WORK TO COMPLETE -> Say how many lines in the data hold "from". Nothing else belongs in the answer.

++++++

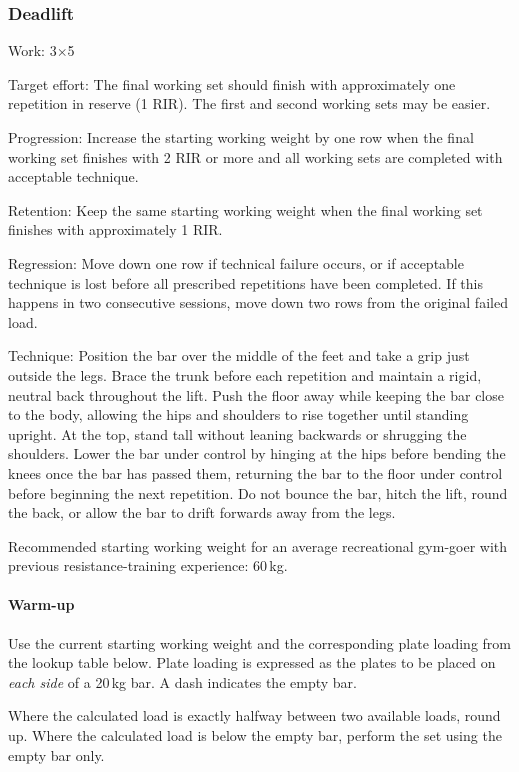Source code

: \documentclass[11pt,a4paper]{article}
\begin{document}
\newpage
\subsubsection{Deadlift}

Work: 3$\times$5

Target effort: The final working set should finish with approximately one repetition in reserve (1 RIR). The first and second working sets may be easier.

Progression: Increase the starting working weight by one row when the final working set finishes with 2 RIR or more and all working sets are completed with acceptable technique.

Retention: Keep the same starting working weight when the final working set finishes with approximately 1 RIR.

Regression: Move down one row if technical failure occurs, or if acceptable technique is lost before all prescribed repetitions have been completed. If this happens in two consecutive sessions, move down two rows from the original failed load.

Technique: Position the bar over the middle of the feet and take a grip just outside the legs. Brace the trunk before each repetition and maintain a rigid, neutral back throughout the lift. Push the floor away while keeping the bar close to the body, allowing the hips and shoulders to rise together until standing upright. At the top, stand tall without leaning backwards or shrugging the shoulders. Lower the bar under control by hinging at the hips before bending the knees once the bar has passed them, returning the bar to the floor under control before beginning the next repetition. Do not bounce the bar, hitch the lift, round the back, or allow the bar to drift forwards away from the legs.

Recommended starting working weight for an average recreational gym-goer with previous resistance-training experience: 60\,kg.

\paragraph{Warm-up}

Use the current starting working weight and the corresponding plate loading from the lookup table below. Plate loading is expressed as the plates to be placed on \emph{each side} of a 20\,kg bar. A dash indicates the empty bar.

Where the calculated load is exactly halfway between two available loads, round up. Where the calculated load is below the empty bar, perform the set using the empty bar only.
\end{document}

++++++

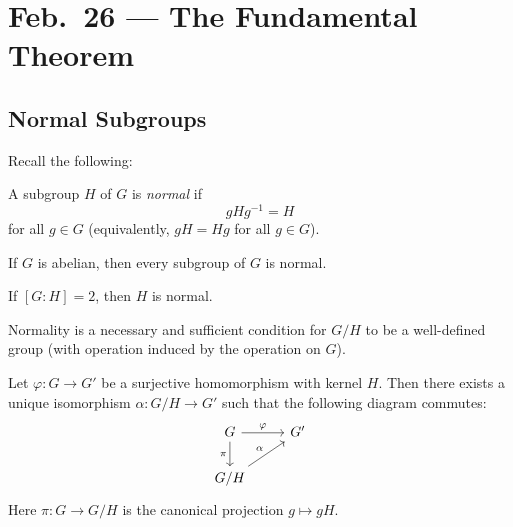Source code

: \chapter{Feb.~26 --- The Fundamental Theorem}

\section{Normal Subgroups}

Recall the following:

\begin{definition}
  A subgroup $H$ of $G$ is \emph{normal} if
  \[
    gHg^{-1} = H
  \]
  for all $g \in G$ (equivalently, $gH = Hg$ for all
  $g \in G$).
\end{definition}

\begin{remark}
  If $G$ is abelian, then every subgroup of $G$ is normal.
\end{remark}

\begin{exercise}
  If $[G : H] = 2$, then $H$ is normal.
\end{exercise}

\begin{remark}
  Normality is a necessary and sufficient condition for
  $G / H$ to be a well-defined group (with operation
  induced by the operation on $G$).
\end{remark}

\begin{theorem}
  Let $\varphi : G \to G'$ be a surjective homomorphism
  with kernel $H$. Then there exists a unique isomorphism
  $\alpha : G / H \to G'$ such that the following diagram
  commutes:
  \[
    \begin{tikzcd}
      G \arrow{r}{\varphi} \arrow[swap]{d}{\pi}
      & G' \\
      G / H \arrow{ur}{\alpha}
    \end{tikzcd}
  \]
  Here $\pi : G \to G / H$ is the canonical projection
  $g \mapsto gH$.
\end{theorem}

++++++

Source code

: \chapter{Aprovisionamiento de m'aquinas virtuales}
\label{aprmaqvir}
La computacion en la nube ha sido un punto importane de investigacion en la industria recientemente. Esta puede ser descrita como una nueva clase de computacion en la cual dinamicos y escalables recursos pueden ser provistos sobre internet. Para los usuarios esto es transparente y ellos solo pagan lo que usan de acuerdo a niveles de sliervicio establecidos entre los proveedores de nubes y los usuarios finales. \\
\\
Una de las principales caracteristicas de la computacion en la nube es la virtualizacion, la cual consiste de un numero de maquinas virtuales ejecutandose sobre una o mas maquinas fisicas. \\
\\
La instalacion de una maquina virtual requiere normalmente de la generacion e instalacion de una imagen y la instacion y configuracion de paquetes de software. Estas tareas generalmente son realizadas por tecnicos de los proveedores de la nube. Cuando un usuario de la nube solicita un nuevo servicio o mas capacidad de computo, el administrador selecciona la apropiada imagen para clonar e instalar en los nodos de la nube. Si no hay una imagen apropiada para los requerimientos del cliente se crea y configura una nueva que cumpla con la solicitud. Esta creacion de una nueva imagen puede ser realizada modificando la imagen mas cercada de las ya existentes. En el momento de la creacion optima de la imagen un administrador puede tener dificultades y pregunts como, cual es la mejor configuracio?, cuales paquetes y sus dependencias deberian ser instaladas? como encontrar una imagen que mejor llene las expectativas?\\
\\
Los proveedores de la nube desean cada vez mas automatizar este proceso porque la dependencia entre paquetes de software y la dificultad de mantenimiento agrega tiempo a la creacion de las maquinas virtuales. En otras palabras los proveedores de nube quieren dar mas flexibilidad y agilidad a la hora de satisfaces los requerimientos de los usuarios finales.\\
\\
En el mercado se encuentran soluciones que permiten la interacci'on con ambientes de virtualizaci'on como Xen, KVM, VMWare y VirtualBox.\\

++++++

SOLUTION FOR THIS PROBLEM -> 3